▸ TASK TO COMPLETE: After reading the data below, copy out every line that contains the word "documentclass".

▸ INPUT MATERIAL:
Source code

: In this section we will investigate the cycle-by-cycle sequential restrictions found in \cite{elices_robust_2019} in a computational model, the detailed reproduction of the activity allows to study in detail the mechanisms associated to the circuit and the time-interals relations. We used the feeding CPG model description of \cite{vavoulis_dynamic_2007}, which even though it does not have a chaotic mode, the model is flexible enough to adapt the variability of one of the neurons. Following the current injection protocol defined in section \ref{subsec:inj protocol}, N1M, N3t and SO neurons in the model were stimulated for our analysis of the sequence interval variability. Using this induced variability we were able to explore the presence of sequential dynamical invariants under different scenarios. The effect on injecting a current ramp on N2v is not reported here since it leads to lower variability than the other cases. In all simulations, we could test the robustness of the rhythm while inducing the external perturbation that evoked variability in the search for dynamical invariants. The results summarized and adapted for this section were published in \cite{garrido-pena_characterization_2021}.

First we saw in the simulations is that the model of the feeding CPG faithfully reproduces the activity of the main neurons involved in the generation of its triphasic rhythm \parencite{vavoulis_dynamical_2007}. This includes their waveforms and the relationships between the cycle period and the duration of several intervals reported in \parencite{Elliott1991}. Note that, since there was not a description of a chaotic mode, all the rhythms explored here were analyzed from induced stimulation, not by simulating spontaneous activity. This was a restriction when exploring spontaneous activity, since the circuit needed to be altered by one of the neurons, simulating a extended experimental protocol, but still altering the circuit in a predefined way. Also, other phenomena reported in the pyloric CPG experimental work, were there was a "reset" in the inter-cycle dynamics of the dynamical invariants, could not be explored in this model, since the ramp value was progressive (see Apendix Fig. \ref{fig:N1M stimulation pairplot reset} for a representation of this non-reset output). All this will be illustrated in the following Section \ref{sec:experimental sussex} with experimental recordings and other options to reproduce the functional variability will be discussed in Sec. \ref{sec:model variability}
...
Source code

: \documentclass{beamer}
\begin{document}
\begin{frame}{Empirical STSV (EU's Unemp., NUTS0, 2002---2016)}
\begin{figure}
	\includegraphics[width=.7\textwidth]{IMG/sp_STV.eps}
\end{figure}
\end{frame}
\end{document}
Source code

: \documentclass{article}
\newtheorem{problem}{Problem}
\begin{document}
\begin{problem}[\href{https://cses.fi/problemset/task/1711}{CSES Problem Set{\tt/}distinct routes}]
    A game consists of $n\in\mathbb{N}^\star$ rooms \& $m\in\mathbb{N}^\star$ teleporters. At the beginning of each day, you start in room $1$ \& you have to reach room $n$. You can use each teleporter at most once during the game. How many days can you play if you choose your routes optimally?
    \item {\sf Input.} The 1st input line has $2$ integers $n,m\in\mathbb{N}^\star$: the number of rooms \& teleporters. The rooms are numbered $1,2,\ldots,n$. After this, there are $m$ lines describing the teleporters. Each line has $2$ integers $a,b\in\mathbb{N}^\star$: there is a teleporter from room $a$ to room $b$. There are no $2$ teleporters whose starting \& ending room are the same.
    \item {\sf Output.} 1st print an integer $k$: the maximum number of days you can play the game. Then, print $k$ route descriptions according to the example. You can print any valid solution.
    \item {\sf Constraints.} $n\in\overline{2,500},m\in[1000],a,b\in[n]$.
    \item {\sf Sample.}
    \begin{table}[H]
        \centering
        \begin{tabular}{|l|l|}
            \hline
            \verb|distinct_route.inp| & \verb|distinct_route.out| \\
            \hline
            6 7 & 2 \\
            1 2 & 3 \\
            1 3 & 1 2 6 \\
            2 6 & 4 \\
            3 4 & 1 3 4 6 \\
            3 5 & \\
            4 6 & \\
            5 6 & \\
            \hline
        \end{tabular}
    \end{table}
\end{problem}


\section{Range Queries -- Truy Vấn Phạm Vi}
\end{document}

▸ SOLUTION FOR THIS TASK:
: \documentclass{beamer}
: \documentclass{article}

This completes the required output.